— MATERIALS PROVIDED —

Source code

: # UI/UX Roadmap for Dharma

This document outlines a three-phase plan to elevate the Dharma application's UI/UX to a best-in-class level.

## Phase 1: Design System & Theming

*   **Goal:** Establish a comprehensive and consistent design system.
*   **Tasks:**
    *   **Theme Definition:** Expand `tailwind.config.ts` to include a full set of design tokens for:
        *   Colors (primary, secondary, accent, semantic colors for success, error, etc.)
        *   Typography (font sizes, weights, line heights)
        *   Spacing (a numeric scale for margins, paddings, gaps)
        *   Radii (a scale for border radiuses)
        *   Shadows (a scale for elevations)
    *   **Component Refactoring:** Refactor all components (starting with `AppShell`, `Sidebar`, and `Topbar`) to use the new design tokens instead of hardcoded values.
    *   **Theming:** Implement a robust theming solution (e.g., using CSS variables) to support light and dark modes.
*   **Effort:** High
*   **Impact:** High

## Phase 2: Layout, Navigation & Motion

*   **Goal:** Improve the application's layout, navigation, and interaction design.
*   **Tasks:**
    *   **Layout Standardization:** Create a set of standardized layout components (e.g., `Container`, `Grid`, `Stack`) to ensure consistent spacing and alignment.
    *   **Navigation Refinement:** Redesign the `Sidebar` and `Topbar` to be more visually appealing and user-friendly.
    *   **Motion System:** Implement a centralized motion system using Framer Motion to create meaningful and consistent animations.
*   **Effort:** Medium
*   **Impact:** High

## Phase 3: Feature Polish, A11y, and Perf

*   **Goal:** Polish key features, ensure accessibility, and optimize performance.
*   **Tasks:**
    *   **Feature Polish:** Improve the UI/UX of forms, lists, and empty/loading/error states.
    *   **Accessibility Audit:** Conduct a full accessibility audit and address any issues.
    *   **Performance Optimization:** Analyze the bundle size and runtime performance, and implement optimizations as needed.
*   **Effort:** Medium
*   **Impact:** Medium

— AIM OF THE TASK —
The records above must be written out again exactly.

— RESULT OF THE TASK —
Source code

: # UI/UX Roadmap for Dharma

This document outlines a three-phase plan to elevate the Dharma application's UI/UX to a best-in-class level.

## Phase 1: Design System & Theming

*   **Goal:** Establish a comprehensive and consistent design system.
*   **Tasks:**
    *   **Theme Definition:** Expand `tailwind.config.ts` to include a full set of design tokens for:
        *   Colors (primary, secondary, accent, semantic colors for success, error, etc.)
        *   Typography (font sizes, weights, line heights)
        *   Spacing (a numeric scale for margins, paddings, gaps)
        *   Radii (a scale for border radiuses)
        *   Shadows (a scale for elevations)
    *   **Component Refactoring:** Refactor all components (starting with `AppShell`, `Sidebar`, and `Topbar`) to use the new design tokens instead of hardcoded values.
    *   **Theming:** Implement a robust theming solution (e.g., using CSS variables) to support light and dark modes.
*   **Effort:** High
*   **Impact:** High

## Phase 2: Layout, Navigation & Motion

*   **Goal:** Improve the application's layout, navigation, and interaction design.
*   **Tasks:**
    *   **Layout Standardization:** Create a set of standardized layout components (e.g., `Container`, `Grid`, `Stack`) to ensure consistent spacing and alignment.
    *   **Navigation Refinement:** Redesign the `Sidebar` and `Topbar` to be more visually appealing and user-friendly.
    *   **Motion System:** Implement a centralized motion system using Framer Motion to create meaningful and consistent animations.
*   **Effort:** Medium
*   **Impact:** High

## Phase 3: Feature Polish, A11y, and Perf

*   **Goal:** Polish key features, ensure accessibility, and optimize performance.
*   **Tasks:**
    *   **Feature Polish:** Improve the UI/UX of forms, lists, and empty/loading/error states.
    *   **Accessibility Audit:** Conduct a full accessibility audit and address any issues.
    *   **Performance Optimization:** Analyze the bundle size and runtime performance, and implement optimizations as needed.
*   **Effort:** Medium
*   **Impact:** Medium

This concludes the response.